Assignment ->
Everything from the line that contains "of different species" to the end of the data below is to be reproduced verbatim; leave all else out.
◇ ◇ ◇
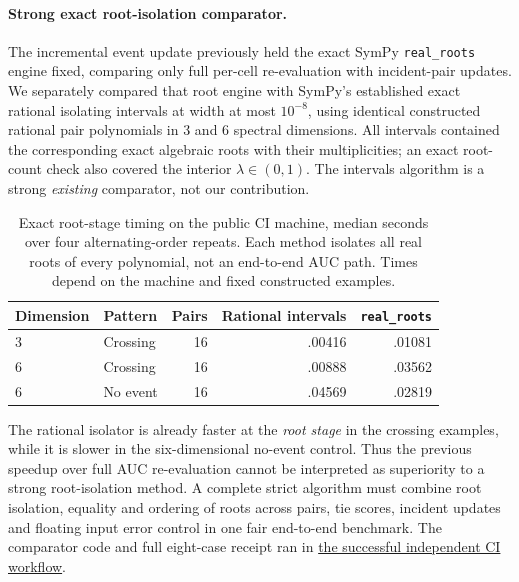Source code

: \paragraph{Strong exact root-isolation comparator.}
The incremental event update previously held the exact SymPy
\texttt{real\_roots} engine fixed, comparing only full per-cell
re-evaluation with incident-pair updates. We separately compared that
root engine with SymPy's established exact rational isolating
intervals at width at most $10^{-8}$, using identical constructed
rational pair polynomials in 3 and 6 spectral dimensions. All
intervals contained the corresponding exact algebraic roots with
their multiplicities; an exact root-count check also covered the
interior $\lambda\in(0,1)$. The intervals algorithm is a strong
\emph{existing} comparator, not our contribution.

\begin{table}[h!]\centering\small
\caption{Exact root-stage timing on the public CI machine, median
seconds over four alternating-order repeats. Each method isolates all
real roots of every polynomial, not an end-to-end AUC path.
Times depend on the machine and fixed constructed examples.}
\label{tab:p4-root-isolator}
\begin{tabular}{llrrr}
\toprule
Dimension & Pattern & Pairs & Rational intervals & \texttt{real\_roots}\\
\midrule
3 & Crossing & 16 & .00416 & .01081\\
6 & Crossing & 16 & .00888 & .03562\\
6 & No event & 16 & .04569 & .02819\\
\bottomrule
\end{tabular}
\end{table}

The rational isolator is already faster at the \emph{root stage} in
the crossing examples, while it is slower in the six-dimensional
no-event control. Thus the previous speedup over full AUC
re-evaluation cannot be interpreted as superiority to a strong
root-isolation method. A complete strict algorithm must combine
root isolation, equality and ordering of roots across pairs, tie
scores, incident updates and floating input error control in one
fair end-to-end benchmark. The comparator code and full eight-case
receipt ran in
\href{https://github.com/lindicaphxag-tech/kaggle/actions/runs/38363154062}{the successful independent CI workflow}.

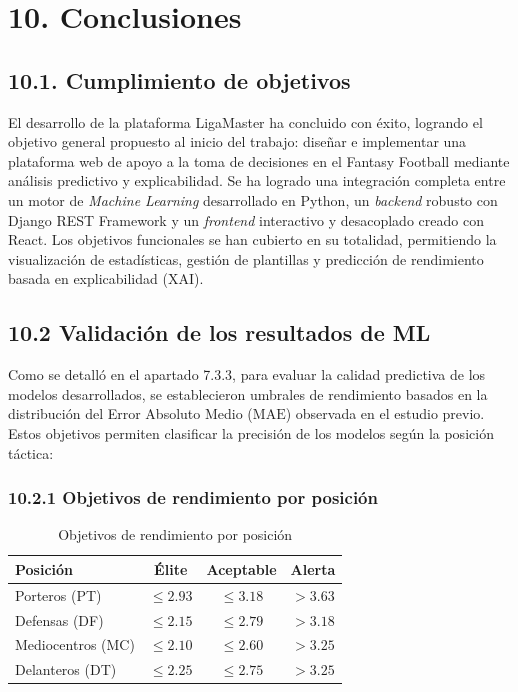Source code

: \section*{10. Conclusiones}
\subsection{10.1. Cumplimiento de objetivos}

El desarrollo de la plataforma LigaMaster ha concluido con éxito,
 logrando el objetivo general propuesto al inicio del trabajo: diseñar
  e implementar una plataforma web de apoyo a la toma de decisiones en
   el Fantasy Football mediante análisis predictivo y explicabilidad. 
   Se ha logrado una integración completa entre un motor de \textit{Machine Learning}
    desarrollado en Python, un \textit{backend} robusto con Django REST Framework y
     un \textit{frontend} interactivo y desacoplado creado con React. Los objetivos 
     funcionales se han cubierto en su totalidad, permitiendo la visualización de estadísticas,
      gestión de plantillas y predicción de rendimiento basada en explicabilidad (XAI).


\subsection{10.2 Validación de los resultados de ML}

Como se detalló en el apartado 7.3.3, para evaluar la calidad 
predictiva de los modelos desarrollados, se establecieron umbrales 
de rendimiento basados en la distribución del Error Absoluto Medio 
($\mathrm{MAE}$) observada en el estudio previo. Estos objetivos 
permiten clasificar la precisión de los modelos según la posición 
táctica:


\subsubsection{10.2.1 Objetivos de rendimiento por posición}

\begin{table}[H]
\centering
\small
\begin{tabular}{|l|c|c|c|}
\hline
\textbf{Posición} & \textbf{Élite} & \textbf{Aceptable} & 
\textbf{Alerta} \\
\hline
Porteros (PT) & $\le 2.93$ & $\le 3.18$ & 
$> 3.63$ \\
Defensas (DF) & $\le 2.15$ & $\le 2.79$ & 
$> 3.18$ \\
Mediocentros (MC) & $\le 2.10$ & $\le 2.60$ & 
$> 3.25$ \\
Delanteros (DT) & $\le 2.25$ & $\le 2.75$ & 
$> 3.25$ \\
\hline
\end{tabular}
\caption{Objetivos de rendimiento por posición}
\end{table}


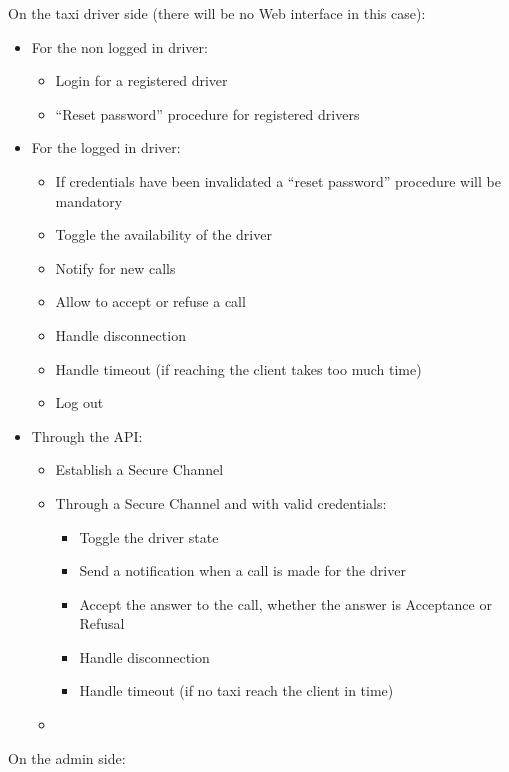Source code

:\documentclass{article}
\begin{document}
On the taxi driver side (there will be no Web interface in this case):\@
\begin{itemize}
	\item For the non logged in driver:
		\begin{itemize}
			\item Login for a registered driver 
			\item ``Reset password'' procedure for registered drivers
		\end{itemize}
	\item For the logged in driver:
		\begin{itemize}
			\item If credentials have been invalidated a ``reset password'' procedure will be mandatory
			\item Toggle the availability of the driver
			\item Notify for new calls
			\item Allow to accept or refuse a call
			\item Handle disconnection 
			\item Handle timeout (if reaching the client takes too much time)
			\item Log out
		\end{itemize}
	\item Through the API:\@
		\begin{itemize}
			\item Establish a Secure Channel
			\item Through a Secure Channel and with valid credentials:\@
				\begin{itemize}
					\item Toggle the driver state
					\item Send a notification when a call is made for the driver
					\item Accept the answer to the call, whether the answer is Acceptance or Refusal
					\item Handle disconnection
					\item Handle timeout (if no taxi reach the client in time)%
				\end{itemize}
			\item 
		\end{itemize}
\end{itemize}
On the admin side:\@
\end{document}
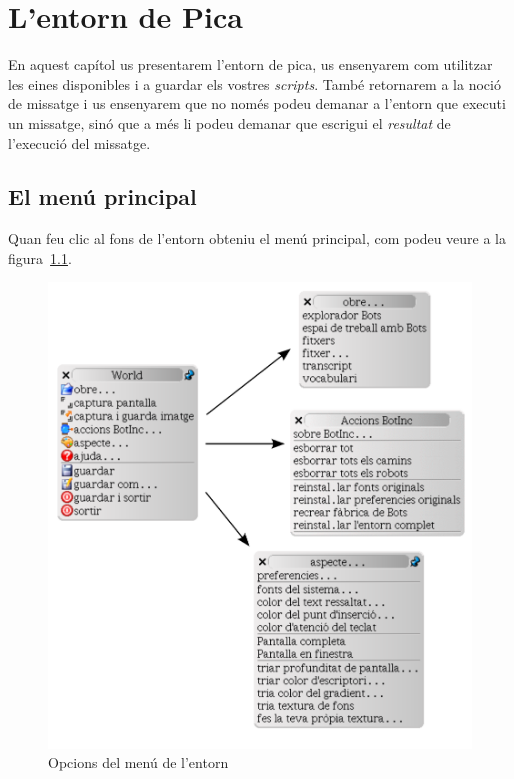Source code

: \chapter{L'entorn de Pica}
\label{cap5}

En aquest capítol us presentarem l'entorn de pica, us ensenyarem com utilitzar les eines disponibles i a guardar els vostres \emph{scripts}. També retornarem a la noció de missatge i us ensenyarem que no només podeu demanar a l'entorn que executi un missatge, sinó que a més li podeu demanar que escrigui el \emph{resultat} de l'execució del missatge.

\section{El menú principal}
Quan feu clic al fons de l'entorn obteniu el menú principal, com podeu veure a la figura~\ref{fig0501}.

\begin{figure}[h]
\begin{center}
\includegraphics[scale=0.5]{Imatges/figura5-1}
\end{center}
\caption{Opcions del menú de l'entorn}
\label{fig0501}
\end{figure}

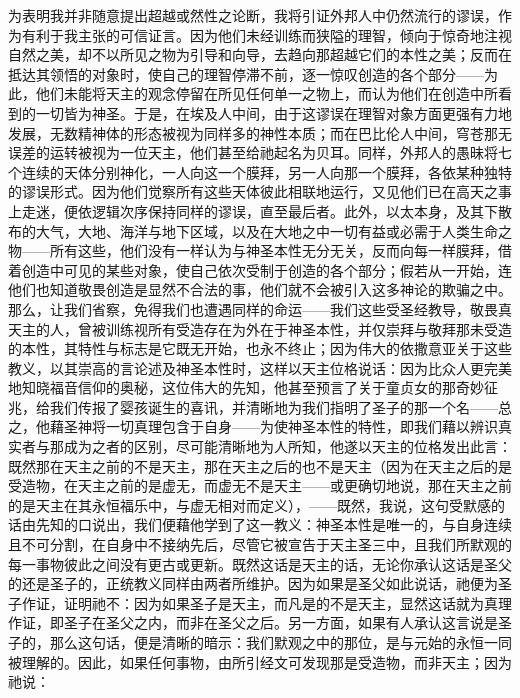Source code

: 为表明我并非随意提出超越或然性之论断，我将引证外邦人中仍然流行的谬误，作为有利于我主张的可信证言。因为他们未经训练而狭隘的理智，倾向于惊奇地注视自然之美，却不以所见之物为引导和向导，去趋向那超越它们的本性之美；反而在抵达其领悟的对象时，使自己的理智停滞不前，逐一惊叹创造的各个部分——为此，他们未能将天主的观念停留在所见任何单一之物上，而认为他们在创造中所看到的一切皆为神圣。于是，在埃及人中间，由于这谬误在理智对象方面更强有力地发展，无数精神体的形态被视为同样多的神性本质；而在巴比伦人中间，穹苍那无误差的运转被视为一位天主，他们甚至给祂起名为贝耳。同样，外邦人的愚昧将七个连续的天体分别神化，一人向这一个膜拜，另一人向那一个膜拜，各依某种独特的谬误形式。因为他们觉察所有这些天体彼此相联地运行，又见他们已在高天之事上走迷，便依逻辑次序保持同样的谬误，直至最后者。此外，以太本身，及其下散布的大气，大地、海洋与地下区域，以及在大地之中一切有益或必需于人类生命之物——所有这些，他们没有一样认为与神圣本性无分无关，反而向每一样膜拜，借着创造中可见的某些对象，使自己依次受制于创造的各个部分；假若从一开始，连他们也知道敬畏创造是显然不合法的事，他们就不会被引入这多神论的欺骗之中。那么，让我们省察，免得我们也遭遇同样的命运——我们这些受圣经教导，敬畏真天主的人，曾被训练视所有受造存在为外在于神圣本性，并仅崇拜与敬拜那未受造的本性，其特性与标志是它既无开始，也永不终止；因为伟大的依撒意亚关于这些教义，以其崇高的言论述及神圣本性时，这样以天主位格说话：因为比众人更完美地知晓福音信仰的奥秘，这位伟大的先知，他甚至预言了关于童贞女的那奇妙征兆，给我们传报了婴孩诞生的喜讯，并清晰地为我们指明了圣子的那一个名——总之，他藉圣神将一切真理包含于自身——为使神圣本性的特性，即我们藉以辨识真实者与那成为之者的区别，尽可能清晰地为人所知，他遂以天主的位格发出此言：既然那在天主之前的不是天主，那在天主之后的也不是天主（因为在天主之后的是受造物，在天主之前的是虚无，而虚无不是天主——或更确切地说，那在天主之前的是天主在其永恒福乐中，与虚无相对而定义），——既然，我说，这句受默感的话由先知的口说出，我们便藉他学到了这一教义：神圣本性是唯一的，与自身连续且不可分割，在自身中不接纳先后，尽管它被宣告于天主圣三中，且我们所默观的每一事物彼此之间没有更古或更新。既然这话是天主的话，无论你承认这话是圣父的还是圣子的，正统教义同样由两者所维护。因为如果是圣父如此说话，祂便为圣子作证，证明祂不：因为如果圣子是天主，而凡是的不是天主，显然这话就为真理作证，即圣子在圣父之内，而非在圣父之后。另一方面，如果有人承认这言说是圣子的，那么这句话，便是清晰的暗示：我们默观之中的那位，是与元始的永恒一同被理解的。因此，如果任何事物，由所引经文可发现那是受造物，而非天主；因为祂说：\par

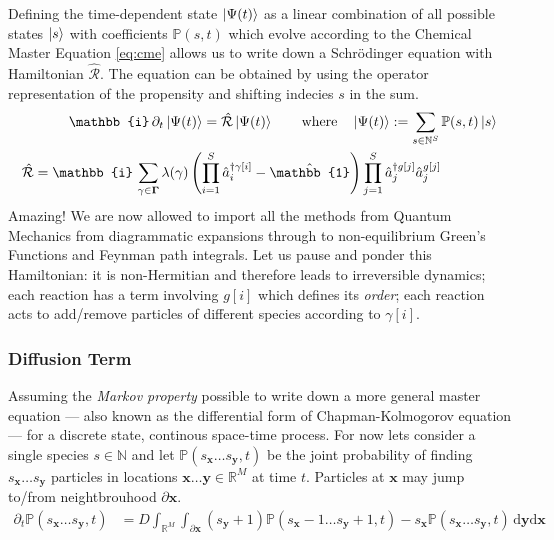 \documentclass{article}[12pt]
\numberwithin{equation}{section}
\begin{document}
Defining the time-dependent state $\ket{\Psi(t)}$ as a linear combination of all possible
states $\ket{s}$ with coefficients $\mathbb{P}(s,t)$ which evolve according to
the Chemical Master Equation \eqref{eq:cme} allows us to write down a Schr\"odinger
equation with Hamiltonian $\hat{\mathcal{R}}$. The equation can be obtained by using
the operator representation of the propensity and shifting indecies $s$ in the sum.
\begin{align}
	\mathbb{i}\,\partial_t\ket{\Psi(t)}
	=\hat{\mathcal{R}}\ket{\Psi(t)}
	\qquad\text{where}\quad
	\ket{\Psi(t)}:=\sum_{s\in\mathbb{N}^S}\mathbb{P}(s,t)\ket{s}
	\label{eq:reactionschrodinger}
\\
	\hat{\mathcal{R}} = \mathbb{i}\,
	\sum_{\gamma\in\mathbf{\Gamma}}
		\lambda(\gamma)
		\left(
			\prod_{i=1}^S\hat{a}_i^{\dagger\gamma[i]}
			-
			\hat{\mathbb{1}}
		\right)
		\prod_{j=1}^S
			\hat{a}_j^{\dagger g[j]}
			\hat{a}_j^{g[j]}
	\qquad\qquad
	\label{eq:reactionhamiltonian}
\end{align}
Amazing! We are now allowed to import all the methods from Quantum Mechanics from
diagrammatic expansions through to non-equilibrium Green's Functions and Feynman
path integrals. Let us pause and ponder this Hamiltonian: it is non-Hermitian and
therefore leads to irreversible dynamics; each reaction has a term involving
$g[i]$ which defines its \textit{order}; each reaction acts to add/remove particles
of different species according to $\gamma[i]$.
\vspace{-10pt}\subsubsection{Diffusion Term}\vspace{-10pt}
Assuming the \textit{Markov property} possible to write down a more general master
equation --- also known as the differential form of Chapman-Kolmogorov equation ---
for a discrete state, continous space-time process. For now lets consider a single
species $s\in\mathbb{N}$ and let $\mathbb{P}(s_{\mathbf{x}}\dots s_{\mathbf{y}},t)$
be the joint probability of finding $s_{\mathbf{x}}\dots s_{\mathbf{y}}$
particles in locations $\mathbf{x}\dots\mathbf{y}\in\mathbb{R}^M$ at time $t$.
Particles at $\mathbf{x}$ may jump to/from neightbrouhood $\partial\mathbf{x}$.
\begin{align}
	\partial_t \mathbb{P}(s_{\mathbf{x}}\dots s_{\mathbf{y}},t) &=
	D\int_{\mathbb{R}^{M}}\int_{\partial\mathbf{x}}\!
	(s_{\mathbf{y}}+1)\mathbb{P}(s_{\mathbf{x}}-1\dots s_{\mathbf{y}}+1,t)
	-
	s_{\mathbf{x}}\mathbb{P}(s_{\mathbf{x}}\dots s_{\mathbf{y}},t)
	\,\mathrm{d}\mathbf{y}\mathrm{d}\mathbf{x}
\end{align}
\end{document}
◇ ◇ ◇
Task answer ->
of different species according to $\gamma[i]$.
\vspace{-10pt}\subsubsection{Diffusion Term}\vspace{-10pt}
Assuming the \textit{Markov property} possible to write down a more general master
equation --- also known as the differential form of Chapman-Kolmogorov equation ---
for a discrete state, continous space-time process. For now lets consider a single
species $s\in\mathbb{N}$ and let $\mathbb{P}(s_{\mathbf{x}}\dots s_{\mathbf{y}},t)$
be the joint probability of finding $s_{\mathbf{x}}\dots s_{\mathbf{y}}$
particles in locations $\mathbf{x}\dots\mathbf{y}\in\mathbb{R}^M$ at time $t$.
Particles at $\mathbf{x}$ may jump to/from neightbrouhood $\partial\mathbf{x}$.
\begin{align}
	\partial_t \mathbb{P}(s_{\mathbf{x}}\dots s_{\mathbf{y}},t) &=
	D\int_{\mathbb{R}^{M}}\int_{\partial\mathbf{x}}\!
	(s_{\mathbf{y}}+1)\mathbb{P}(s_{\mathbf{x}}-1\dots s_{\mathbf{y}}+1,t)
	-
	s_{\mathbf{x}}\mathbb{P}(s_{\mathbf{x}}\dots s_{\mathbf{y}},t)
	\,\mathrm{d}\mathbf{y}\mathrm{d}\mathbf{x}
\end{align}
\end{document}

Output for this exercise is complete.